Bitcot_Kaushal · February 28, 2026, 3:54am

Hey @Huimin-station ,

You’re basically saving the whole chat history and sending it back each time. That’s what conversation memory is. In RAG, the documents that are found are not added to history permanently. They were only pulled in for that one question, and the model used them as context to help it answer better. Instead of seeing RAG as something that keeps coming up in conversation, think of it as “temporary reference material.”

pawel-twardziak · February 28, 2026, 8:20am

hi @Huimin-station

@Bitcot_Kaushal is right that retrieved documents are meant to be temporary - but that’s only fully true for one of the three patterns you might be using, and the mechanics are worth spelling out precisely.

Mechanics clarification

In create_agent, the messages field uses the add_messages reducer. If retrieval results land there every turn - which is exactly what happens in the standard agentic RAG setup, where the retriever runs as a tool and ToolNode returns a ToolMessage - they will grow like conversation history. So the answer to your original question is actually “yes, they do accumulate” for this pattern.

Important distinction.

RAG does not “by definition” concatenate everything. This is an architectural decision based on which state key stores retrieved context and which reducer that key uses:

messages with add_messages → append semantics, accumulates across turns
a separate context field with no reducer → LastValue semantics (LangGraph’s default), overwrites on each retrieval, no accumulation
a plain LCEL chain with no StateGraph → retrieved documents are local Python variables inside the chain, never written to any state, gone after the call returns

The accumulation behavior is not a RAG property - it is a state schema choice.

Concrete architecture recommendation

Keep retrieval as ephemeral context for the current model call and persist only high-value artifacts: summaries, extracted facts, citations, user preferences. Raw retrieved chunks rarely need to survive beyond the turn they were fetched for.

Implementation pattern

Use a separate state key for retrieval context with overwrite semantics instead of appending to messages:

class RAGState(TypedDict):
    messages: Annotated[list[BaseMessage], add_messages]  # this accumulates - intentional
    context: list[Document]                               # this overwrites on each retrieval

The context field uses LastValue by default (no reducer annotation needed). Each time the retrieve node writes to it, the previous value is replaced. Note: if retrieval is conditional and doesn’t run in a given turn, the previous value persists in the checkpoint - it is not auto-cleared. If you need the field to clear itself when retrieval is skipped, use EphemeralValue instead.

Operational safety valve for long threads

Combine a checkpointer with trim, delete, or summarization strategies to control the overall context budget. SummarizationMiddleware (available in langchain.agents.middleware) replaces old message history with a rolling summary, keeping the window bounded regardless of conversation length.
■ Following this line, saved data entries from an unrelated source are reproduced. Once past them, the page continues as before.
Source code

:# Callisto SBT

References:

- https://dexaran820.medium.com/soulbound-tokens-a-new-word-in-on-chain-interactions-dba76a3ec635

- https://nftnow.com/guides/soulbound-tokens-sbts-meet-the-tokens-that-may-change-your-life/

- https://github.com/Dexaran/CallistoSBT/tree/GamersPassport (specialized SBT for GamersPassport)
Huimin-station · February 28, 2026, 8:54am

@pawel-twardziak Thank you very much for your answer. @Bitcot_Kaushal I also really appreciate your answer.

So you are suggesting that I make the RAG function into a node, put each retrieval result into a unique key in the state, and overwrite it each time it’s called?

pawel-twardziak · February 28, 2026, 4:02pm

hi @Huimin-station

You don’t need (but maybe it’s reasonable, not a must at least) a new key for each retrieval. You need one single key (e.g. context) that gets replaced on every retrieval. “Unique” in the sense of “separate from messages”, not “unique per invocation”.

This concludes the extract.